[RECORDED INFORMATION]
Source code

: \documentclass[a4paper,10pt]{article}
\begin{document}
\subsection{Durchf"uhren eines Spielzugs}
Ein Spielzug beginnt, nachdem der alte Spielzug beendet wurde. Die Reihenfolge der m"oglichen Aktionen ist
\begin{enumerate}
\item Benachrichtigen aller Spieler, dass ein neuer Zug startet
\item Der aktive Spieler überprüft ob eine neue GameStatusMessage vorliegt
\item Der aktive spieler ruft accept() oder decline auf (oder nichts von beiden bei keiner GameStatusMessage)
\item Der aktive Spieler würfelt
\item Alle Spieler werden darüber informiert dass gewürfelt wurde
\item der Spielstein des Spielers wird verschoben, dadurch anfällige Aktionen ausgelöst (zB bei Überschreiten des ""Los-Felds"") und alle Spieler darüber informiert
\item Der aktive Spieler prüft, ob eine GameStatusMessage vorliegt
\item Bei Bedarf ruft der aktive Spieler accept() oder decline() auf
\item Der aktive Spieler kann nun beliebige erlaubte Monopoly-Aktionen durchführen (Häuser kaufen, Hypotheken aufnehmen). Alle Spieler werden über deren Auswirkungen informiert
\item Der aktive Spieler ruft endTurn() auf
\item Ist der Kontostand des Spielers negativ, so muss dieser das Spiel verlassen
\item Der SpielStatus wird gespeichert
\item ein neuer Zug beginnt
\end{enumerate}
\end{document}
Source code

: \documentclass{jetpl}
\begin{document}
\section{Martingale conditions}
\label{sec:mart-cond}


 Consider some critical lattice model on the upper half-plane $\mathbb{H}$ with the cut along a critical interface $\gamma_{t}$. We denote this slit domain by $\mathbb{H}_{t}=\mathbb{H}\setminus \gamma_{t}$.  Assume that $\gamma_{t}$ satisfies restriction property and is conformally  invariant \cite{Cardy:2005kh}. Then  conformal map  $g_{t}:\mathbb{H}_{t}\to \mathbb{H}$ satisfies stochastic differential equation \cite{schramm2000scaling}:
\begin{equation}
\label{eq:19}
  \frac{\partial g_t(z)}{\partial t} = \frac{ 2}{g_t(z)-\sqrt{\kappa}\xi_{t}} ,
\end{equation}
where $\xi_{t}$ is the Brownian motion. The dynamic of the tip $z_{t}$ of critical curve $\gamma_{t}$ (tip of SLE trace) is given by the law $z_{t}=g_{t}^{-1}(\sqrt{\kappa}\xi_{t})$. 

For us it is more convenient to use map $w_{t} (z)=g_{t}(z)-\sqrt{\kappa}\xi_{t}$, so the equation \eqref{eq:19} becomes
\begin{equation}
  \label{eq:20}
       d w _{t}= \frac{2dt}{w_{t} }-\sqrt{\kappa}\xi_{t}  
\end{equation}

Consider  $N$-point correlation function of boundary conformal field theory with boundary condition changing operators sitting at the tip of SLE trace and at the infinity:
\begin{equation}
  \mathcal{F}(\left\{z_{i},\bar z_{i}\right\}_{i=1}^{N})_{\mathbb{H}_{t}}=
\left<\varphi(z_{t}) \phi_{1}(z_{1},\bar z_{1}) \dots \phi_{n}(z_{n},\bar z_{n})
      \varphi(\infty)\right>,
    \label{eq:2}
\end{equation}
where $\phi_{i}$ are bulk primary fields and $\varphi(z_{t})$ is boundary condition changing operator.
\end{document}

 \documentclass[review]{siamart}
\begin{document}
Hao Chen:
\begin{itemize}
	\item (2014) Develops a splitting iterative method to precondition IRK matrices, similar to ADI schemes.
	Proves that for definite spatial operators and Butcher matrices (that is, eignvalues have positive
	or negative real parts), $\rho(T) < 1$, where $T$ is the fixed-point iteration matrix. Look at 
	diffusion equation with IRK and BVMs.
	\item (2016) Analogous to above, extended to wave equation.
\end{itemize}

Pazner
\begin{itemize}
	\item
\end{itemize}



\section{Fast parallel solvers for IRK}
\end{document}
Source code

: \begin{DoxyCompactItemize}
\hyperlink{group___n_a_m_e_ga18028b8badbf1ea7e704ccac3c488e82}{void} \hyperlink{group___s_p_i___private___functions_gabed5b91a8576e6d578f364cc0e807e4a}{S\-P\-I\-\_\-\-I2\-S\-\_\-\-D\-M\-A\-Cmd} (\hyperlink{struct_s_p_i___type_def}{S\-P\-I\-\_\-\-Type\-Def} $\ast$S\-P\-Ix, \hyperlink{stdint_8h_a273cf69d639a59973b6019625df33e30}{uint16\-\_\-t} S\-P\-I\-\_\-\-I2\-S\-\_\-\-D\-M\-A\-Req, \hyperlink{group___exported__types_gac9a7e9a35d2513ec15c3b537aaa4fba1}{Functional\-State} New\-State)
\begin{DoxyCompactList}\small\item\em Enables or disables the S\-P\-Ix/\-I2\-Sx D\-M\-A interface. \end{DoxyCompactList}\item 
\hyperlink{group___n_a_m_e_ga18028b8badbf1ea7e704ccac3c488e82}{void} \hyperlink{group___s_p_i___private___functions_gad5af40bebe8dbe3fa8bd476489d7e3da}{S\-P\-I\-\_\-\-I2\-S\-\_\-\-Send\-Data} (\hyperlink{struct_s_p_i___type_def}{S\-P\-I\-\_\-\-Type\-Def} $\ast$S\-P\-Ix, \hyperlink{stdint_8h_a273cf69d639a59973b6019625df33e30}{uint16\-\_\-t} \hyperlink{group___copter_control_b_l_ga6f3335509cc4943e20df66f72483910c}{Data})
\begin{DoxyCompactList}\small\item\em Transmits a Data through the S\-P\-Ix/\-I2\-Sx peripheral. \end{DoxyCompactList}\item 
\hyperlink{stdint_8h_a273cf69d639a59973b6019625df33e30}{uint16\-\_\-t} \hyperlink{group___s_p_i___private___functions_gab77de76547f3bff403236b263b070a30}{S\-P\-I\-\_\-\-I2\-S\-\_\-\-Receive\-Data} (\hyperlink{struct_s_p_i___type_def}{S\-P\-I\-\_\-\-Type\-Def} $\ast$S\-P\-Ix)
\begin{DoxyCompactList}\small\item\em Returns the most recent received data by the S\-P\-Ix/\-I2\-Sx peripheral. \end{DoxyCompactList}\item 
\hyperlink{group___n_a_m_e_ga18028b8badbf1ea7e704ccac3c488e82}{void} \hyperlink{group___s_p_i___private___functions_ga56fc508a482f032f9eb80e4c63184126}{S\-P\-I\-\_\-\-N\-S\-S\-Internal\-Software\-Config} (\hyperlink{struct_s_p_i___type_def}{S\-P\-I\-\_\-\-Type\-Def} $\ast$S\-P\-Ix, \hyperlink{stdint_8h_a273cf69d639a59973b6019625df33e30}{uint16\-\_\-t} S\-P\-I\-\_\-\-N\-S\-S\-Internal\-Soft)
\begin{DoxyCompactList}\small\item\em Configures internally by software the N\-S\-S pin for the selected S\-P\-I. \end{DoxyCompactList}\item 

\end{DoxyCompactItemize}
[/RECORDED INFORMATION]
▶ WHAT TO DO
What lines in the records above include the string "DoxyCompactItemize"? Copy each one.

▶ YOUR SOLUTION
: \begin{DoxyCompactItemize}
\end{DoxyCompactItemize}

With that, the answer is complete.